PROMPT:
Whenever a line in the following entries includes "github", tally it. Report nothing except the final count.

EXTRACTED MATERIAL:
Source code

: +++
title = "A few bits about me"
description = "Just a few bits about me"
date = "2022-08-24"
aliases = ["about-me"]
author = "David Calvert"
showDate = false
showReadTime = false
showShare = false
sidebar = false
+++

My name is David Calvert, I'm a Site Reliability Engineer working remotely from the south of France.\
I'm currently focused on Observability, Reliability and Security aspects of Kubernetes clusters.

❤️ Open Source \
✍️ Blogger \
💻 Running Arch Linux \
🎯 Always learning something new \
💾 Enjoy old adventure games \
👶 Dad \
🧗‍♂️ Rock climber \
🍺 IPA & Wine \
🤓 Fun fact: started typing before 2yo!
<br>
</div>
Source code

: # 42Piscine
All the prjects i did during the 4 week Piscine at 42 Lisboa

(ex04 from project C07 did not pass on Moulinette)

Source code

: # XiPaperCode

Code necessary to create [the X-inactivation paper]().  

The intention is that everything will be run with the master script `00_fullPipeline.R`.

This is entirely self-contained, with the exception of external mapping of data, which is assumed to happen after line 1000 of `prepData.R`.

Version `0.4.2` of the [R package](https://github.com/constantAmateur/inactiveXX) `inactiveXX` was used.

...

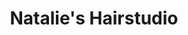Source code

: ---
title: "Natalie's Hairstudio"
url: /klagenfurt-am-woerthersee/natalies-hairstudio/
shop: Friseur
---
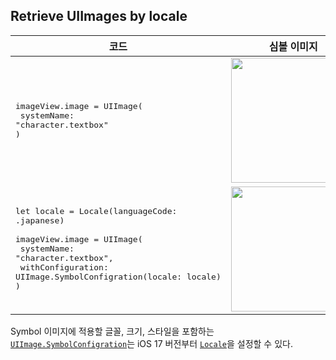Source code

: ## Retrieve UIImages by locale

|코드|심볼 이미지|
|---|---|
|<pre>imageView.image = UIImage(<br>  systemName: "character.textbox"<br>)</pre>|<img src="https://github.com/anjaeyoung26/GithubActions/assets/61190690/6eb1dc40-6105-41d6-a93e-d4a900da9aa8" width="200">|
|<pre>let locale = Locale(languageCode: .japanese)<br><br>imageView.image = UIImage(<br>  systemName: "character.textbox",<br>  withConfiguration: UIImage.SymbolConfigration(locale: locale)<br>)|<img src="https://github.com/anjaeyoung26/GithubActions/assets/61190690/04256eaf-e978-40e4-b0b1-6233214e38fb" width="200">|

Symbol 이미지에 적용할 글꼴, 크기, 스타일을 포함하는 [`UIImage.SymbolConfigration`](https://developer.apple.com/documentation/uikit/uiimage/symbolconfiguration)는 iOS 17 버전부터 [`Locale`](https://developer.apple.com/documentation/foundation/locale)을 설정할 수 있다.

--

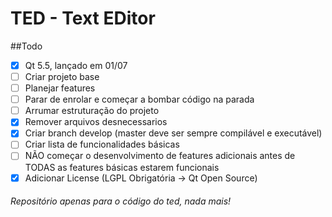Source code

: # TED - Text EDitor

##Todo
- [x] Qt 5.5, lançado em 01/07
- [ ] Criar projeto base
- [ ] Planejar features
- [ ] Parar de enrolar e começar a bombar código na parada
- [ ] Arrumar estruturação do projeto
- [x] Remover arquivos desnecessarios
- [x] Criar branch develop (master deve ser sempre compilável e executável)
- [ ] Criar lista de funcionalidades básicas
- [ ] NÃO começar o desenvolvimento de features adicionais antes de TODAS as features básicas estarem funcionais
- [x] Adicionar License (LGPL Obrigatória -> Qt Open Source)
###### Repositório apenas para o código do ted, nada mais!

RESPONSE TO THE EXERCISE:
3